Instructions for the task: Each line in the data holding "programos" should be listed.

○ ○ ○

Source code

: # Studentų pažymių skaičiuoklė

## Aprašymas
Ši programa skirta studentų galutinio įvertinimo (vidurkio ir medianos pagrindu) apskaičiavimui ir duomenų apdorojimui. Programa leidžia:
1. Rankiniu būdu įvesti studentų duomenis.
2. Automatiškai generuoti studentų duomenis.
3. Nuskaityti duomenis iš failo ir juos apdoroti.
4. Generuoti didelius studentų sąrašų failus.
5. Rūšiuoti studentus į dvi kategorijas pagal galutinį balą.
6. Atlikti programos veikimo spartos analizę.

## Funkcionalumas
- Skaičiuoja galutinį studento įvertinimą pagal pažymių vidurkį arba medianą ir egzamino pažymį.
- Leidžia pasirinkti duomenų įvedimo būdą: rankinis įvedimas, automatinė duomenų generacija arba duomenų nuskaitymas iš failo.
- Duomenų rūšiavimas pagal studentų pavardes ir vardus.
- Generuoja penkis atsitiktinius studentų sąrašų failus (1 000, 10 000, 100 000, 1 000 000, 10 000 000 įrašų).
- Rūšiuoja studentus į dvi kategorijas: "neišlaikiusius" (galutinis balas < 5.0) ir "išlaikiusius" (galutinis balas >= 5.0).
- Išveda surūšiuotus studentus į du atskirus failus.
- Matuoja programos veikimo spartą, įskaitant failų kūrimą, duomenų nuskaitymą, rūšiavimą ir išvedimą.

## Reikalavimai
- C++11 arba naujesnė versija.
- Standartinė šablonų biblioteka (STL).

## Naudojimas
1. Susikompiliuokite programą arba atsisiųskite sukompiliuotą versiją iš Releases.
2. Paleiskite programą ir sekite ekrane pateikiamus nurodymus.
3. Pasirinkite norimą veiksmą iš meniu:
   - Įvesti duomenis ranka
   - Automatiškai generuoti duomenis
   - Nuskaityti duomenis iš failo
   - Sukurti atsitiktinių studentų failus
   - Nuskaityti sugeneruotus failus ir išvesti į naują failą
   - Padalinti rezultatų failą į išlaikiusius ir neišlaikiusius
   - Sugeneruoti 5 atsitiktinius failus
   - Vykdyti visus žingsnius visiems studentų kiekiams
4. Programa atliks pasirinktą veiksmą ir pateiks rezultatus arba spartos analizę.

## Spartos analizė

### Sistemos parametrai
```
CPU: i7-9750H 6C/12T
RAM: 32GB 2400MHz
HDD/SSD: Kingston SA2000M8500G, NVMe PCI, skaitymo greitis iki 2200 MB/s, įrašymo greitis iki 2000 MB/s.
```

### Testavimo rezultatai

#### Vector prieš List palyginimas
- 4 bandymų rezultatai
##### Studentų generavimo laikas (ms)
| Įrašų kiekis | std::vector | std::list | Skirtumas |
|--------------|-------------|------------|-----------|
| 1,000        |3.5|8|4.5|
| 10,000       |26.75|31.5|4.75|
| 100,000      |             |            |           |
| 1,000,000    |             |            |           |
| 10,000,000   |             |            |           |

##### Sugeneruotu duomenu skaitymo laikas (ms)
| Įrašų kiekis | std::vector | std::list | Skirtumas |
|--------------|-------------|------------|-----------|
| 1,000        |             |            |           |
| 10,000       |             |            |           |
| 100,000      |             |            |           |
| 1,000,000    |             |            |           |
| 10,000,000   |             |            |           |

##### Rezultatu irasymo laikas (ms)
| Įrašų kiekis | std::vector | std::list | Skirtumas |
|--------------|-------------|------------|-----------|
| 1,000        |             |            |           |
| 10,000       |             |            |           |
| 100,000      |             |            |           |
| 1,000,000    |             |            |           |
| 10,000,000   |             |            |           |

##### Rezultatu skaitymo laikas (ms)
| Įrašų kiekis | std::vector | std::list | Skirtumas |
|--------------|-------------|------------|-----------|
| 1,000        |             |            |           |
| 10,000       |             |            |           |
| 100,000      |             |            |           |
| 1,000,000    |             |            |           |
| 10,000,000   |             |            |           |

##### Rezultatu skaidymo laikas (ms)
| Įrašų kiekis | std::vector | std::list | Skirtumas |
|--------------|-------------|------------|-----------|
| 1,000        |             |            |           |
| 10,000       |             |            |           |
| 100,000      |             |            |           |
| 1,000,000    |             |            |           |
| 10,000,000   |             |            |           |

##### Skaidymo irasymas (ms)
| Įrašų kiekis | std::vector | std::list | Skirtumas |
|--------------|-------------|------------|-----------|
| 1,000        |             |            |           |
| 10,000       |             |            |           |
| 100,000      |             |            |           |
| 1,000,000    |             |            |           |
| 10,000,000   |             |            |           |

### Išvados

○ ○ ○

Solution to this problem:
6. Atlikti programos veikimo spartos analizę.
- Matuoja programos veikimo spartą, įskaitant failų kūrimą, duomenų nuskaitymą, rūšiavimą ir išvedimą.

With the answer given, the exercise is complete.